Corbal sangraba, sintiendo su rostro apelmazado, y sus ojos desvirtuaban la imagen de Fitch convirtiéndolo en un ser aún más monstruoso.

—Eso es lo que Alice Carter se quedó sin saber de mí, a pesar de su empeño porque aquel detective de medio pelo averiguara mi pasado.

El periodista trató de mover sus labios, pero el dolor que recibió en respuesta le convenció para no hacerlo.

—No, Corbal. Yo no tuve nada que ver con que no regresara de su viajecito. Aunque sí me encargué de quitar de en medio a los otros dos accionistas que pondrían trabas a mi excursión al desierto. Y después, confié en el viejo Bellver para que recuperara la piedra de Ilbet y me la hiciera llegar. Porque sólo con él haré realidad mi plan.

Entonces sonrió, pero no parecía hacerle gracia la idea.

—Por supuesto, el viejo profesor no me la entregará. Él tiene otros planes. Mi piedra no es su objetivo principal allí. Pero mandará al resto de su equipo con ella como pago por mi... favor. Porque sólo gracias a mí él logrará su propósito.
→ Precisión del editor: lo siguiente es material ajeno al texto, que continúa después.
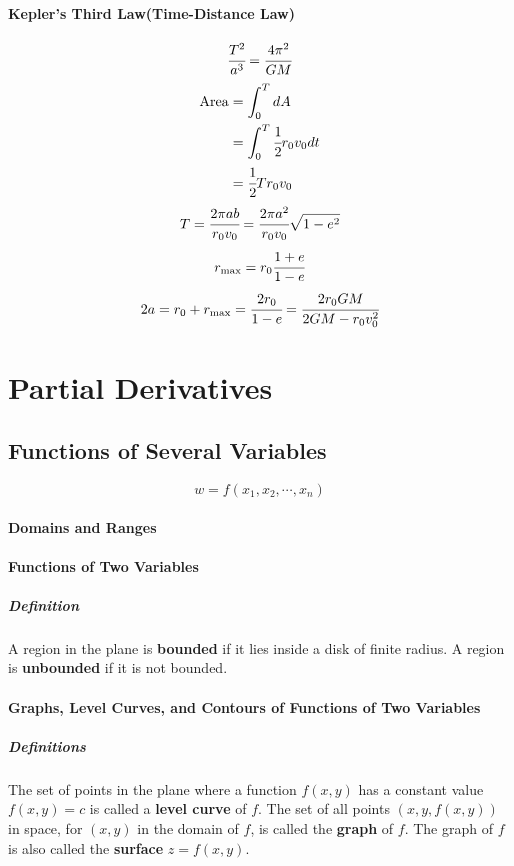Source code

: \documentclass{article}
\begin{document}
            \paragraph{Kepler's Third Law(Time-Distance Law)}
                \[\cfrac{T^2}{a^3}=\cfrac{4\pi^2}{GM}\]
                \begin{equation}
                    \begin{aligned}
                        \text{Area}&=\int_0^TdA\\
                        &=\int_0^T\cfrac{1}{2}r_0v_0dt\\
                        &=\cfrac{1}{2}Tr_0v_0\\
                    \end{aligned}
                \end{equation}
                \[T=\cfrac{2\pi ab}{r_0v_0}=\cfrac{2\pi a^2}{r_0v_0}\sqrt{1-e^2}\]
                \[r_{\text{max}}=r_0\cfrac{1+e}{1-e}\]
                \[2a=r_0+r_{\text{max}}=\cfrac{2r_0}{1-e}=\cfrac{2r_0GM}{2GM-r_0v_0^2}\]
    
    \newpage
    \section{Partial Derivatives}
        \subsection{Functions of Several Variables}
            \[w=f(x_1,x_2,\cdots,x_n)\]
            \paragraph{Domains and Ranges}
            \paragraph{Functions of Two Variables}
                \subparagraph{Definition} A region in the plane is \textbf{bounded} if it lies inside a disk of finite radius. A region is \textbf{unbounded} if it is not bounded.
            \paragraph{Graphs, Level Curves, and Contours of Functions of Two Variables}
                \subparagraph{Definitions} The set of points in the plane where a function $f(x,y)$ has a constant value $f(x,y)=c$ is called a \textbf{level curve} of $f$. The set of all points $(x,y,f(x,y))$ in space, for $(x,y)$ in the domain of $f$, is called the \textbf{graph} of $f$. The graph of $f$ is also called the \textbf{surface} $z=f(x,y)$.
\end{document}

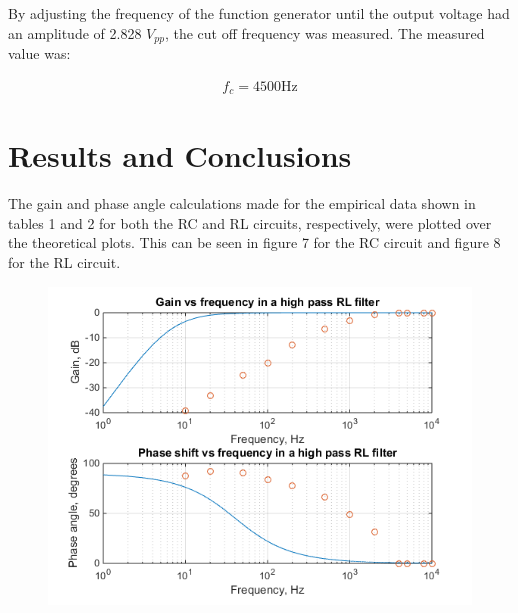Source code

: \documentclass{article}
\begin{document}
By adjusting the frequency of the function generator until the output voltage had an amplitude of 2.828 $\si{V_{pp}}$, the cut off frequency was measured. The measured value was:

\begin{align*}
f_c = 4500 \si{\hertz}
\end{align*}

\newpage



\section{Results and Conclusions}

The gain and phase angle calculations made for the empirical data shown in tables 1 and 2 for both the RC and RL circuits, respectively, were plotted over the theoretical plots. This can be seen in figure 7 for the RC circuit and figure 8 for the RL circuit.

\begin{center}
	\begin{figure}[H]
		\begin{minipage}{0.6\textwidth}
			\includegraphics[scale=0.8]{bode3}
		\end{minipage}
	\end{figure}
\end{center}
\end{document}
Corbal emitió un gemido. Era todo lo que le permitían articular sus doloridas mandíbulas.

—Así que tú de eso no sabes nada, ¿eh? Bueno, tampoco tiene importancia. Debajo de aquel desierto se abre la puerta que Bellver necesita cruzar para recuperar lo que perdió hace un par de años. Por eso le propuse un pacto: él me haría llegar la piedra y, a cambio, podría tomar la decisión que quisiera... —Se inclinó sobre el periodista y éste percibió su pútrido aliento—. Pero tu presencia me ha creado dudas acerca de si en el último momento el viejo decidirá no cumplir su parte del trato. Por eso, voy a utilizarte como garantía.

Volvió a erguirse, sin apartar su enigmática y todopoderosa mirada de él.

—Y si te portas bien, Corbal, te dejaré vivir para que difundas mi leyenda. Porque se acerca una nueva era para el hombre. Una era totalmente distinta a la que hasta ahora habéis conocido...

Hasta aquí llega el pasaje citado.